Currently there few conclusions on the long-term effects of the ketogenic diet on the human body. Through animal experiments to simulate the effects of long-term intake of ketogenic diets on the human body, it was discovered that long-term ketosis can lead to metabolic acidosis, anemia, and reduced levels of antioxidants.

The study found that some physical indicators of rats that followed the ketogenic diet for 60 consecutive days had worsened, with 60 days in adult laboratory rats equivalent to 4 years in humans.

Among them, a distinctive change is that the ketogenic diet increases ketone bodies in the rats’ blood; their blood pH values ​​drop and acidosis occurs in them. In addition, the rats developed anemia, with significantly lower red blood cell and hemoglobin counts.

Long-term ketogenic diets also aggravated lipid peroxidation in the liver and kidneys. At the same time, there is a decrease in superoxide dismutase (SOD), a substance that represents the level of antioxidants in the blood.

vintage photo

vintage photo

The worst of the best diets? Other Side Effects of Long-Term Ketosis

“US News & World Report” invited various experts to rate the world top 40 diets. While the ketogenic diet ranks fourth in the best diets for fast weight loss category, it ranks only 19th in the best diets for weight loss category. And it ranks 35th in both the Best Heart-Healthy Diets and Easiest Diets to Follow categories. It ranks 37th in the overall best diets category; And in the category of best diets for health, the ketogenic diet actually ranks lowest.

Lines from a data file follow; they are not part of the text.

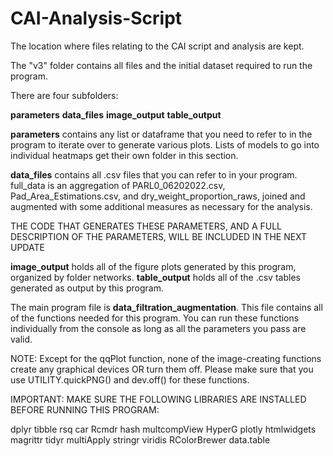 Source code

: # CAI-Analysis-Script
The location where files relating to the CAI script and analysis are kept.

The "v3" folder contains all files and the initial dataset required to run the program. 

There are four subfolders:

**parameters**
**data_files**
**image_output**
**table_output**

**parameters** contains any list or dataframe that you need to refer to in the program to iterate over to generate various plots.
Lists of models to go into individual heatmaps get their own folder in this section.

**data_files** contains all .csv files that you can refer to in your program.
full_data is an aggregation of PARL0_06202022.csv, Pad_Area_Estimations.csv, and dry_weight_proportion_raws, joined and augmented with some additional measures as necessary for the analysis.

THE CODE THAT GENERATES THESE PARAMETERS, AND A FULL DESCRIPTION OF THE PARAMETERS, WILL BE INCLUDED IN THE NEXT UPDATE

**image_output** holds all of the figure plots generated by this program, organized by folder networks.
**table_output** holds all of the .csv tables generated as output by this program.

The main program file is **data_filtration_augmentation**. This file contains all of the functions needed for this program.
You can run these functions individually from the console as long as all the parameters you pass are valid.

NOTE: Except for the qqPlot function, none of the image-creating functions create any graphical devices OR turn them off.
Please make sure that you use UTILITY.quickPNG() and dev.off() for these functions.

IMPORTANT: MAKE SURE THE FOLLOWING LIBRARIES ARE INSTALLED BEFORE RUNNING THIS PROGRAM:

dplyr
tibble
rsq
car
Rcmdr
hash
multcompView
HyperG
plotly
htmlwidgets
magrittr
tidyr
multiApply
stringr
viridis
RColorBrewer
data.table
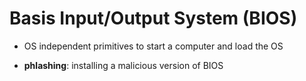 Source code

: # Basis Input/Output System (BIOS)
- OS independent primitives to start a computer and load the OS

- **phlashing**: installing a malicious version of BIOS
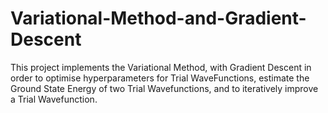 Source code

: # Variational-Method-and-Gradient-Descent
This project implements the Variational Method, with Gradient Descent in order to optimise hyperparameters for Trial WaveFunctions, estimate the Ground State Energy of two Trial Wavefunctions, and to iteratively improve a Trial Wavefunction.

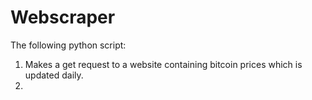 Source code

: # Webscraper
The following python script: 
1. Makes a get request to a website containing bitcoin prices which is updated daily. 
2. 
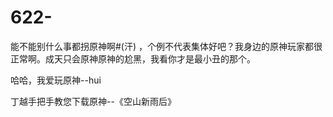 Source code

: # 622-
能不能别什么事都拐原神啊#(汗) ，个例不代表集体好吧？我身边的原神玩家都很正常啊。成天只会原神原神的尬黑，我看你才是最小丑的那个。

哈哈，我爱玩原神--hui

丁越手把手教您下载原神--《空山新雨后》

The ketogenic diet severely restricts carbohydrate intake, so many vegetables, fruits, and grains are removed from the menu. This can lead to deficiencies in micronutrients such as selenium, magnesium, phosphorous, vitamin B, and vitamin C.

Restricted grains and legumes are high in fiber. Losing these sources of fiber, in addition to increasing the risk of cardiovascular disease, can also affect intestinal function and lead to constipation.

The human brain needs the sugar in healthy carbohydrates to function well, and a low-carb diet can lead to irritability.

Also, long-term Side effects of the ketogenic diet can include fatty liver, kidney stones, hypoproteinemia, and vitamin deficiency.

Remember to check how you feel on any diet plan.